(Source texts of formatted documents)
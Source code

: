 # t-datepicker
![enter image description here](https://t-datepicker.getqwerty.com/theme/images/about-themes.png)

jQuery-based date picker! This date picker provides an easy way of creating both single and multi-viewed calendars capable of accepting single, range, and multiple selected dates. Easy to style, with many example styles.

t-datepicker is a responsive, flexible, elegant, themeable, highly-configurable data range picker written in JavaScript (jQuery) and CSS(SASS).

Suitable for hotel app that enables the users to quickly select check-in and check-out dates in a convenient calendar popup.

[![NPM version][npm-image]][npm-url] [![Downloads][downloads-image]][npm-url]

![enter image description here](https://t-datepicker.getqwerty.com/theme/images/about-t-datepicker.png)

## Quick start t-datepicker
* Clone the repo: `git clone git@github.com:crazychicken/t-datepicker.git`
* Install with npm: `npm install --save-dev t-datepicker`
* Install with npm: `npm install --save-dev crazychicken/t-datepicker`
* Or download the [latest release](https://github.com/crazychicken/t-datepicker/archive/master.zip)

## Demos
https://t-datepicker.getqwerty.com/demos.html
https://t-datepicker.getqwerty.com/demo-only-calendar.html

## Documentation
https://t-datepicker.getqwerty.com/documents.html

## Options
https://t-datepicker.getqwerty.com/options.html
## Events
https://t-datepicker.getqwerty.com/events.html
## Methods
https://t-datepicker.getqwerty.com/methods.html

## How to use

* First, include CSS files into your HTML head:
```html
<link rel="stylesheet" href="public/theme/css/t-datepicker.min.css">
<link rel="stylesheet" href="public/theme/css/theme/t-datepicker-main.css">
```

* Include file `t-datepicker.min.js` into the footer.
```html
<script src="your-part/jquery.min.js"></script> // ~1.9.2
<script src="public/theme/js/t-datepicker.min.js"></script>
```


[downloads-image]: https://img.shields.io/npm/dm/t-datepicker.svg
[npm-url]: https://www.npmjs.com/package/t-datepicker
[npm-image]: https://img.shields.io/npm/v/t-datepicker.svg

### [WHAT IS BEING ASKED]
Go through the records above. Copy each line in which the string "install" appears.

### [THE ANSWER]
* Install with npm: `npm install --save-dev t-datepicker`
* Install with npm: `npm install --save-dev crazychicken/t-datepicker`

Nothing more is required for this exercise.